The letter bearer is quickly discovered by a ragtag group of men – deserters from the British army, hoping to take refuge in the desert until the war ends. The men are without ranks and yet there is still a hierarchy in their makeshift camp. Brinkhurst assumes the role of commanding office, brusque, with every appearance of a “country gentleman”, except for his “sandblasted face”. Swann is his second, aggressive, terrifying and intent on command. And then there is the most pathetic figure of all, their Italian prisoner of war, Lucchi, who takes pity on everything from overheated chickens to the rider himself when he falls and can walk no further.

The rider can remember nothing – but he has his bag of letters, all from one battalion's tank regiment. Every night, he reads over them – love letters, practical missives, confessions of misdemeanours past. He thinks he finds a letter written by him to his wife, but he cannot be sure and tries to construct a relationship with her in his mind. He drags his postbag everywhere, refusing to leave it even when he is so weak he can barely carry himself. The letters seem to hold the key to his past, as well as gesturing at a kinder, more ordered world than the desert anarchy in which he now survives.

In sinuous, intricate prose, Allison describes the letter bearer's physical pain, his mental disorientation, the incredible scenery of the desert, the casual brutality of the men. When they are spotted by an Italian plane and have to leave their camp to find another place to hide in the desert, the fragile structures of their world begin to collapse.
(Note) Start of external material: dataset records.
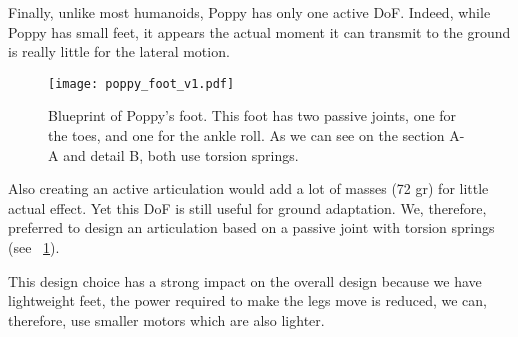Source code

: 

Finally, unlike most humanoids, Poppy has only one active DoF. Indeed, while Poppy has small feet, it appears the actual moment it can transmit to the ground is really little for the lateral motion.


\begin{figure}[p]
    \centering
        \texttt{[image: poppy\_foot\_v1.pdf]}
    \caption{Blueprint of Poppy's foot. This foot has two passive joints, one for the toes, and one for the ankle roll. As we can see on the section A-A and detail B, both use torsion springs.}
    \label{fig:poppy-foot-v1-design}
\end{figure}

Also creating an active articulation would add a lot of masses (72 gr) for little actual effect. Yet this DoF is still useful for ground adaptation.
We, therefore, preferred to design an articulation based on a passive joint with torsion springs (see \figurename~\ref{fig:poppy-foot-v1-design}).

This design choice has a strong impact on the overall design because we have lightweight feet, the power required to make the legs move is reduced, we can, therefore, use smaller motors which are also lighter.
Allison's is a beautifully written investigation into alienation, guilt and the will to survive. The desert is a character itself, brilliantly alive and vividly depicted. Amnesia has proved a rich subject for fiction over recent years – and perhaps it is most so in the study of war, when even those who have their memory hope to forget what they have seen and so many wish, like the rider to be forgotten and “given up to mystery”. This is a gripping exploration of one man's travails – and through him, those of millions other men trapped in the terrible mechanism of war.